Kommentar

Schönheit gegen den Krieg – Olena Selenskas Fotos in der Vogue

Verhöhnt die ukrainische Präsidentengattin die Opfer ihrer Landsleute? Im Krieg der Bilder setzt sie ihre Schönheit gegen Putins machtstarre Monstrosität ein.

Olena Selenska, die Gattin des ukrainischen Präsidenten Wolodymyr Selenskyj nach einem Treffen mit US-Außenminister Antony Blinken in Washington
Olena Selenska, die Gattin des ukrainischen Präsidenten Wolodymyr Selenskyj nach einem Treffen mit US-Außenminister Antony Blinken in WashingtonAP

Eine junge Frau sitzt auf einer Marmortreppe, die Säulen im Hintergrund sind durch Sandsäcke geschützt.
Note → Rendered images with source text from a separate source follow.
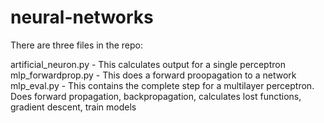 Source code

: # neural-networks


There are three files in the repo:

artificial_neuron.py - This calculates output for a single perceptron
mlp_forwardprop.py - This does a forward proopagation to a network
mlp_eval.py - This contains the complete step for a multilayer perceptron. Does forward propagation, backpropagation, calculates lost functions, gradient descent, train models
Es ist nicht nur ein Posieren im Krieg, sondern auch ein Posing für den Krieg. Bei dem von der amerikanischen Star-Fotografin Annie Leibovitz abgebildeten Model für die amerikanische Modezeitschrift Vogue handelt es sich um die ukrainische Präsidentengattin Olena Selenska. Weitere Bilder zeigen sie mit ihrem Mann, auf denen der Präsident wie gewohnt sein olivgrünes T-Shirt trägt, das durch ihn in den letzten Monaten zu einer Art zivilen Uniform wurde.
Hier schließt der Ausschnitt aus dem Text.